Vale destacar que o documento também contará com procedimentos para declaração das informações sobre esses tipos de operações à Receita, tendo início em janeiro de 2024.

“Para fins do disposto nesta instrução normativa, considera-se renda variável a decorrente de operações realizadas nas bolsas de valores, de mercadorias, de futuros e assemelhadas, existentes no país, e de operações com liquidação futura fora de bolsa, excetuados os ativos de renda fixa”, cita o ato, cujas determinações entram em vigor em 1º de novembro de 2023.

Para acessar o ReVar, basta acessar o Portal do Centro Virtual de Atendimento (e-CAC) no endereço eletrônico da Receita.

Regras

De acordo com a IN, o Imposto sobre a Renda da Pessoa Física (IRPF) apurado por meio do ReVar, deverá ser recolhido até o último dia útil do mês subsequente ao da realização da operação. 

Além disso, deve-se contar a data do pregão, por meio do Documento de Arrecadação de Receitas Federais (Darf) gerado pelo próprio programa.
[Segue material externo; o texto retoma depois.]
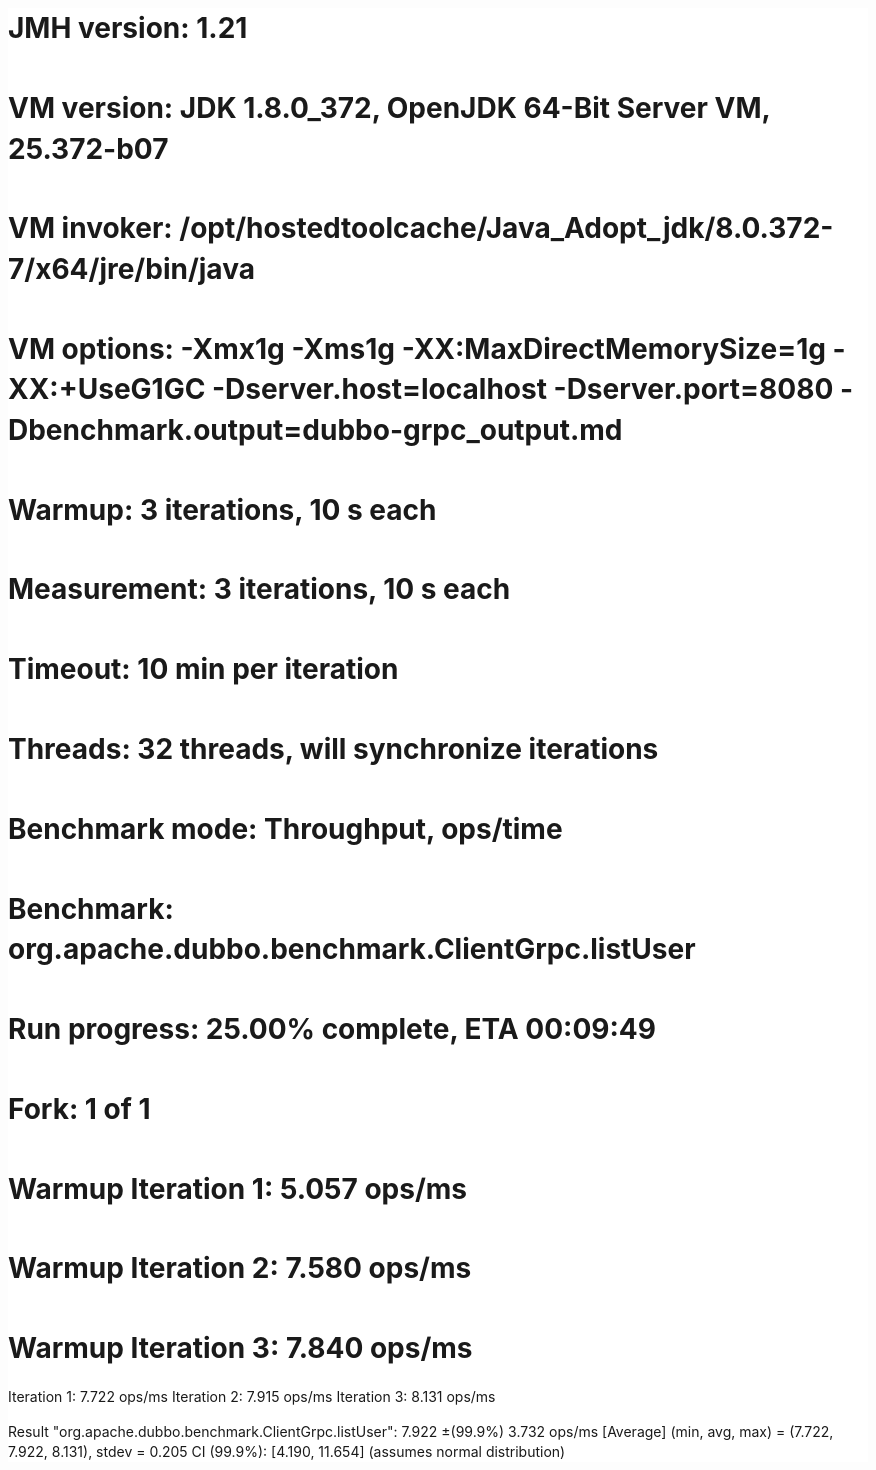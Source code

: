 
# JMH version: 1.21
# VM version: JDK 1.8.0_372, OpenJDK 64-Bit Server VM, 25.372-b07
# VM invoker: /opt/hostedtoolcache/Java_Adopt_jdk/8.0.372-7/x64/jre/bin/java
# VM options: -Xmx1g -Xms1g -XX:MaxDirectMemorySize=1g -XX:+UseG1GC -Dserver.host=localhost -Dserver.port=8080 -Dbenchmark.output=dubbo-grpc_output.md
# Warmup: 3 iterations, 10 s each
# Measurement: 3 iterations, 10 s each
# Timeout: 10 min per iteration
# Threads: 32 threads, will synchronize iterations
# Benchmark mode: Throughput, ops/time
# Benchmark: org.apache.dubbo.benchmark.ClientGrpc.listUser

# Run progress: 25.00% complete, ETA 00:09:49
# Fork: 1 of 1
# Warmup Iteration   1: 5.057 ops/ms
# Warmup Iteration   2: 7.580 ops/ms
# Warmup Iteration   3: 7.840 ops/ms
Iteration   1: 7.722 ops/ms
Iteration   2: 7.915 ops/ms
Iteration   3: 8.131 ops/ms


Result "org.apache.dubbo.benchmark.ClientGrpc.listUser":
  7.922 ±(99.9%) 3.732 ops/ms [Average]
  (min, avg, max) = (7.722, 7.922, 8.131), stdev = 0.205
  CI (99.9%): [4.190, 11.654] (assumes normal distribution)
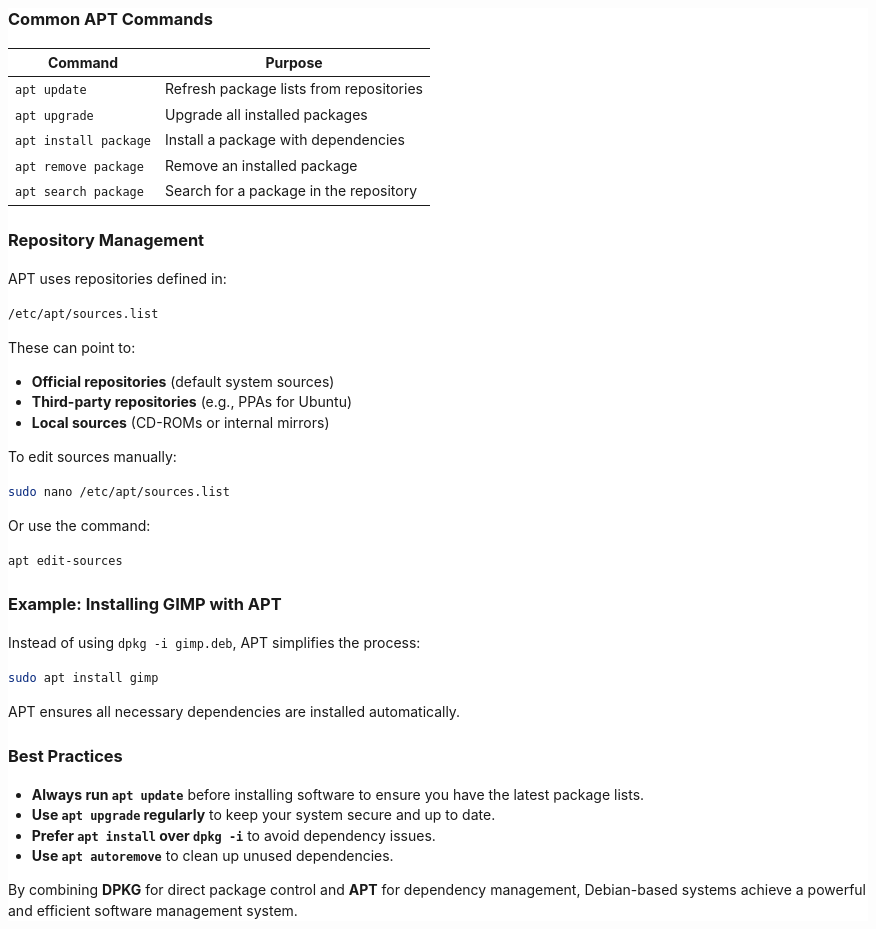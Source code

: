 ### Common APT Commands

| Command | Purpose |
|---------|---------|
| `apt update` | Refresh package lists from repositories |
| `apt upgrade` | Upgrade all installed packages |
| `apt install package` | Install a package with dependencies |
| `apt remove package` | Remove an installed package |
| `apt search package` | Search for a package in the repository |

### Repository Management
APT uses repositories defined in:
```bash
/etc/apt/sources.list
```
These can point to:
- **Official repositories** (default system sources)
- **Third-party repositories** (e.g., PPAs for Ubuntu)
- **Local sources** (CD-ROMs or internal mirrors)

To edit sources manually:
```bash
sudo nano /etc/apt/sources.list
```
Or use the command:
```bash
apt edit-sources
```

### Example: Installing GIMP with APT
Instead of using `dpkg -i gimp.deb`, APT simplifies the process:
```bash
sudo apt install gimp
```
APT ensures all necessary dependencies are installed automatically.

### Best Practices
- **Always run `apt update`** before installing software to ensure you have the latest package lists.
- **Use `apt upgrade` regularly** to keep your system secure and up to date.
- **Prefer `apt install` over `dpkg -i`** to avoid dependency issues.
- **Use `apt autoremove`** to clean up unused dependencies.

By combining **DPKG** for direct package control and **APT** for dependency management, Debian-based systems achieve a powerful and efficient software management system.



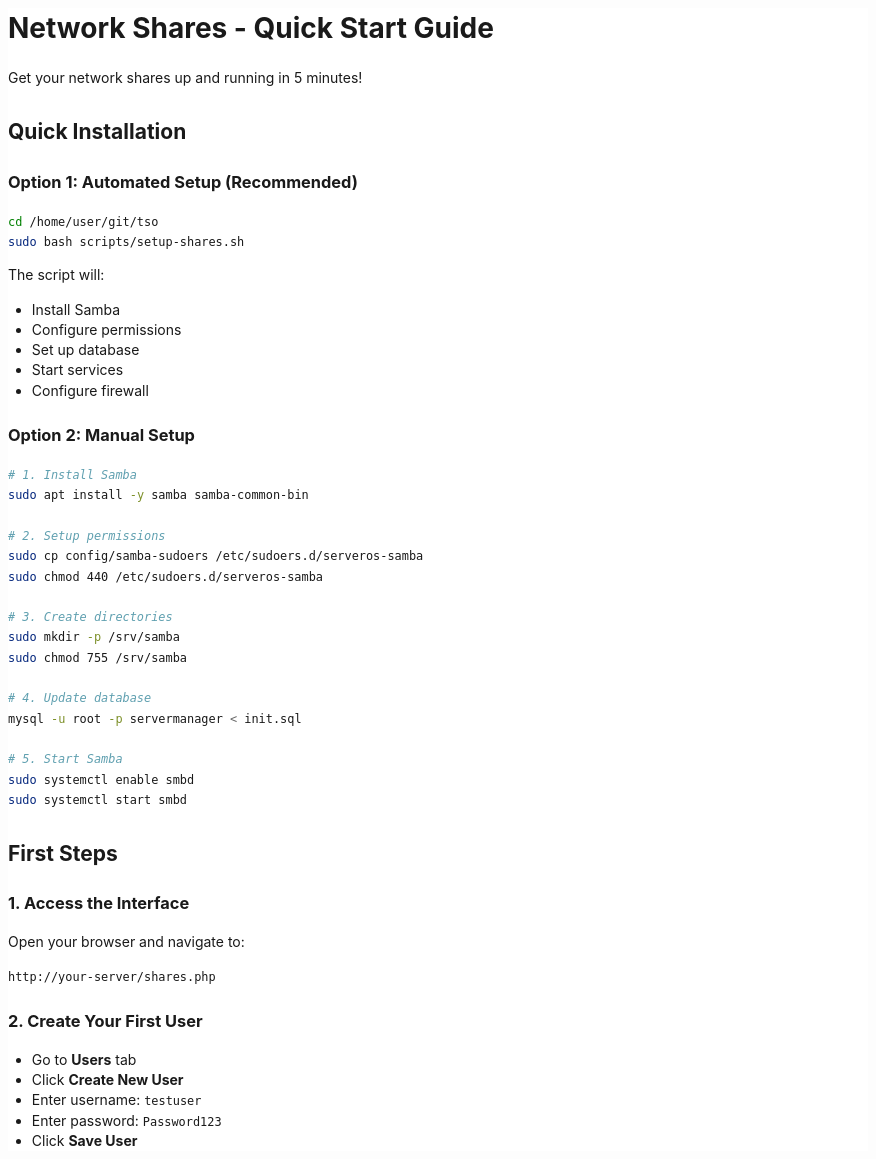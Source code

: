 # Network Shares - Quick Start Guide

Get your network shares up and running in 5 minutes!

## Quick Installation

### Option 1: Automated Setup (Recommended)
```bash
cd /home/user/git/tso
sudo bash scripts/setup-shares.sh
```

The script will:
- Install Samba
- Configure permissions
- Set up database
- Start services
- Configure firewall

### Option 2: Manual Setup
```bash
# 1. Install Samba
sudo apt install -y samba samba-common-bin

# 2. Setup permissions
sudo cp config/samba-sudoers /etc/sudoers.d/serveros-samba
sudo chmod 440 /etc/sudoers.d/serveros-samba

# 3. Create directories
sudo mkdir -p /srv/samba
sudo chmod 755 /srv/samba

# 4. Update database
mysql -u root -p servermanager < init.sql

# 5. Start Samba
sudo systemctl enable smbd
sudo systemctl start smbd
```

## First Steps

### 1. Access the Interface
Open your browser and navigate to:
```
http://your-server/shares.php
```

### 2. Create Your First User
- Go to **Users** tab
- Click **Create New User**
- Enter username: `testuser`
- Enter password: `Password123`
- Click **Save User**
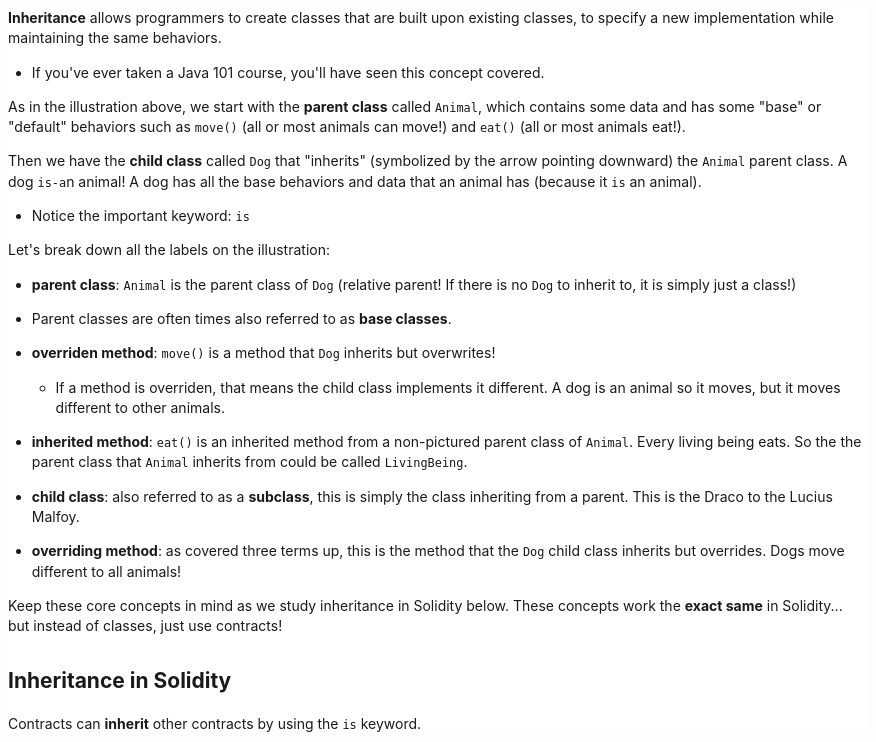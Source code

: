 **Inheritance** allows programmers to create classes that are built upon existing classes, to specify a new implementation while maintaining the same behaviors.

- If you've ever taken a Java 101 course, you'll have seen this concept covered.

As in the illustration above, we start with the **parent class** called `Animal`, which contains some data and has some "base" or "default" behaviors such as `move()` (all or most animals can move!) and `eat()` (all or most animals eat!).

Then we have the **child class** called `Dog` that "inherits" (symbolized by the arrow pointing downward) the `Animal` parent class. A dog `is-a`n animal! A dog has all the base behaviors and data that an animal has (because it `is` an animal).

- Notice the important keyword: `is`

Let's break down all the labels on the illustration:

- **parent class**: `Animal` is the parent class of `Dog` (relative parent! If there is no `Dog` to inherit to, it is simply just a class!)

-  Parent classes are often times also referred to as **base classes**.

- **overriden method**: `move()` is a method that `Dog` inherits but overwrites! 

    - If a method is overriden, that means the child class implements it different. A dog is an animal so it moves, but it moves different to other animals.

- **inherited method**: `eat()` is an inherited method from a non-pictured parent class of `Animal`. Every living being eats. So the the parent class that `Animal` inherits from could be called `LivingBeing`.

- **child class**: also referred to as a **subclass**, this is simply the class inheriting from a parent. This is the Draco to the Lucius Malfoy.

- **overriding method**: as covered three terms up, this is the method that the `Dog` child class inherits but overrides. Dogs move different to all animals!

Keep these core concepts in mind as we study inheritance in Solidity below. These concepts work the **exact same** in Solidity... but instead of classes, just use contracts!

## Inheritance in Solidity

Contracts can **inherit** other contracts by using the `is` keyword.
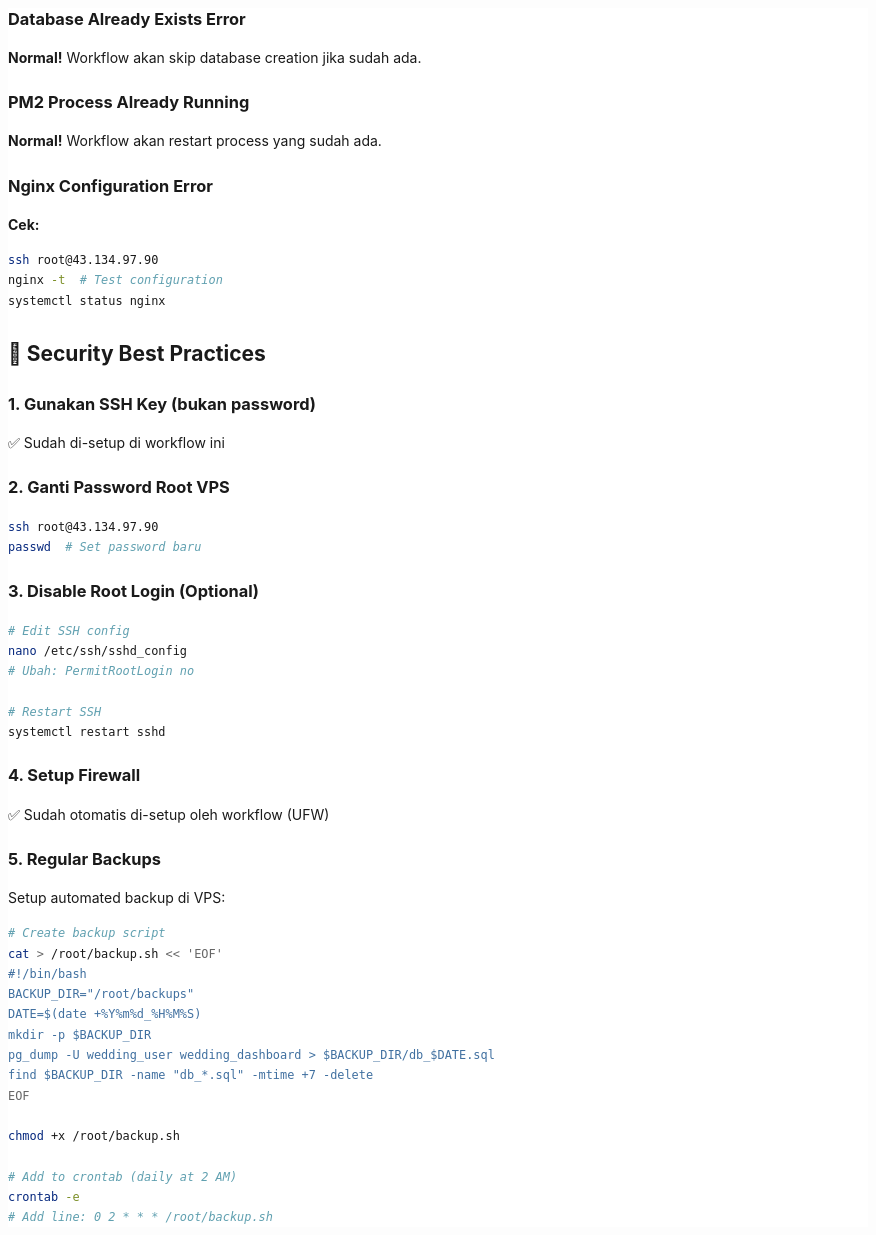 ### Database Already Exists Error
**Normal!** Workflow akan skip database creation jika sudah ada.

### PM2 Process Already Running
**Normal!** Workflow akan restart process yang sudah ada.

### Nginx Configuration Error
**Cek:**
```bash
ssh root@43.134.97.90
nginx -t  # Test configuration
systemctl status nginx
```

## 🔐 Security Best Practices

### 1. Gunakan SSH Key (bukan password)
✅ Sudah di-setup di workflow ini

### 2. Ganti Password Root VPS
```bash
ssh root@43.134.97.90
passwd  # Set password baru
```

### 3. Disable Root Login (Optional)
```bash
# Edit SSH config
nano /etc/ssh/sshd_config
# Ubah: PermitRootLogin no

# Restart SSH
systemctl restart sshd
```

### 4. Setup Firewall
✅ Sudah otomatis di-setup oleh workflow (UFW)

### 5. Regular Backups
Setup automated backup di VPS:
```bash
# Create backup script
cat > /root/backup.sh << 'EOF'
#!/bin/bash
BACKUP_DIR="/root/backups"
DATE=$(date +%Y%m%d_%H%M%S)
mkdir -p $BACKUP_DIR
pg_dump -U wedding_user wedding_dashboard > $BACKUP_DIR/db_$DATE.sql
find $BACKUP_DIR -name "db_*.sql" -mtime +7 -delete
EOF

chmod +x /root/backup.sh

# Add to crontab (daily at 2 AM)
crontab -e
# Add line: 0 2 * * * /root/backup.sh
```
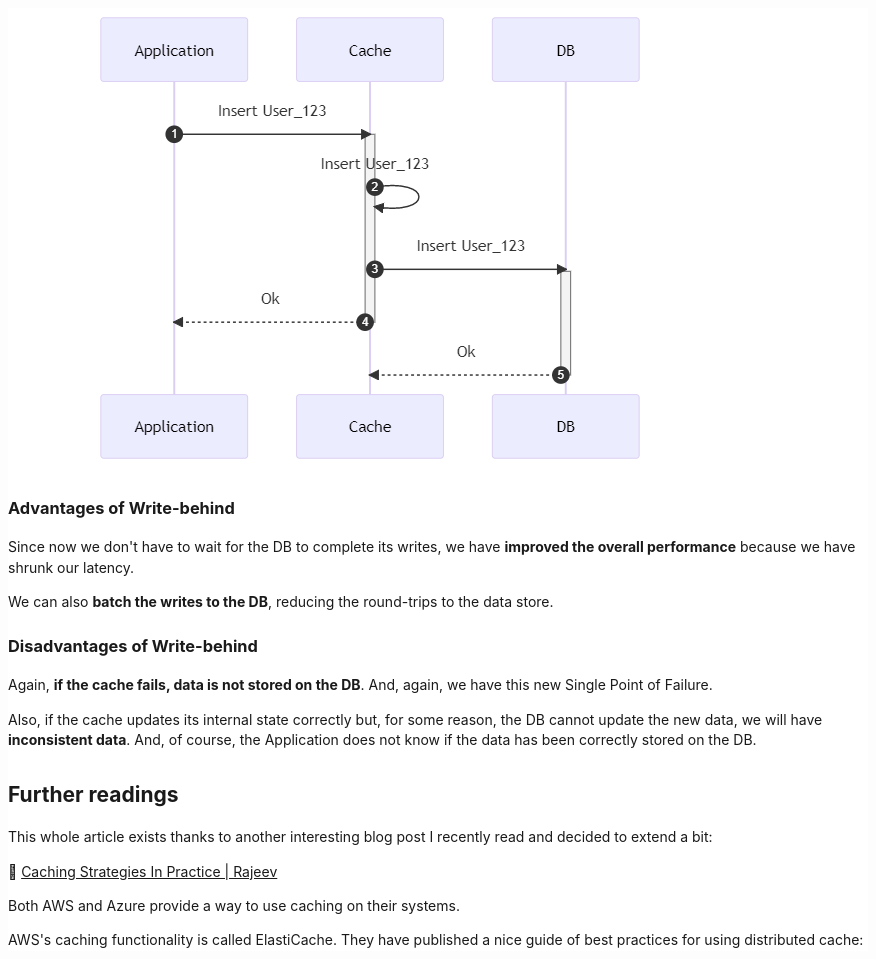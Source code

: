 ![Write-behind](./write-behind.png)

### Advantages of Write-behind

Since now we don't have to wait for the DB to complete its writes, we have **improved the overall performance** because we have shrunk our latency.

We can also **batch the writes to the DB**, reducing the round-trips to the data store.

### Disadvantages of Write-behind

Again, **if the cache fails, data is not stored on the DB**. And, again, we have this new Single Point of Failure.

Also, if the cache updates its internal state correctly but, for some reason, the DB cannot update the new data, we will have **inconsistent data**. And, of course, the Application does not know if the data has been correctly stored on the DB.

## Further readings

This whole article exists thanks to another interesting blog post I recently read and decided to extend a bit:

🔗 [Caching Strategies In Practice | Rajeev](https://medium.com/@raj.k9732/caching-strategies-in-practice-6dd141ef2e6)

Both AWS and Azure provide a way to use caching on their systems.

AWS's caching functionality is called ElastiCache. They have published a nice guide of best practices for using distributed cache:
Conforme descrito na IN, as informações que devem ser enviadas para a Receita são:

  • Operações com valores mobiliários negociados no mercado à vista ou liquidação futura;
  • Certificados de Depósito de Valores Mobiliários;
  • Certificados de depósito de ações;
  • Ouro ativo financeiro;
  • Direitos e recibos de subscrição;
  • Cotas dos fundos de índice de ações negociadas em bolsas de valores ou mercado de balcão organizado;
  • Cotas de Fundos de Investimento Imobiliário (FII);
  • Cotas de Fundos de Investimento em Ações (FIA);
  • Cotas de Fundos de Investimento em Participações (FIP) e Fundos de Investimento em Cotas de Fundo de Investimento em Participações (FIF FIP);
  • Cotas de Fundos de Investimento em Empresas Emergentes (FIEE);
  • Cotas de Fundos de Investimento em Participações em Infraestrutura (FIPIE) e dos Fundos de Investimento em Participação na Produção Econômica Intensiva em Pesquisa, Desenvolvimento e Inovação (FIP-PD&I);
  • Cotas de Fundo de Investimento em Cadeias Agroindustriais (Fiagro);
  • Derivativos.

Apesar disso, o envio das informações ficará condicionado à autorização prévia do investidor às depositárias centrais que são autorizadas pela Comissão de Valores Mobiliários (CVM), na forma por elas estabelecida.

Os dados, além disso, deverão ser encaminhados para a Receita Federal de forma centralizada pelas depositárias centrais seguindo este cronograma:

De janeiro a março de 2024

Envio de informações sobre os ativos em custódia na data de 31 de dezembro de 2023 e sobre operações realizadas a partir de 1º de janeiro do ano que vem, por investidores incluídos na versão inicial do programa, destinada a testes de funcionamento e validação de regras.

A partir de abril de 2024 

Envio de informações sobre os ativos em custódia na data de 31 de março do ano que vem e sobre operações realizadas a partir de 1º de abril de 2024, por investidores que fazem operações só no mercado à vista e que não realizam operações de empréstimo de ativos e com ouro ativo financeiro.

A partir de janeiro de 2025

Envio de informações sobre os ativos em custódia na data de 31 de dezembro de 2024 e sobre operações realizadas a partir de 1º de janeiro do ano subsequente, por investidores que realizam as operações com valores mobiliários negociados no mercado à vista ou de liquidação futura.

É importante, além disso, informar que a IN aplica-se também aos rendimentos auferidos por pessoas físicas residentes ou domiciliadas no exterior, exceto alguns rendimentos sujeitos a regimes especiais.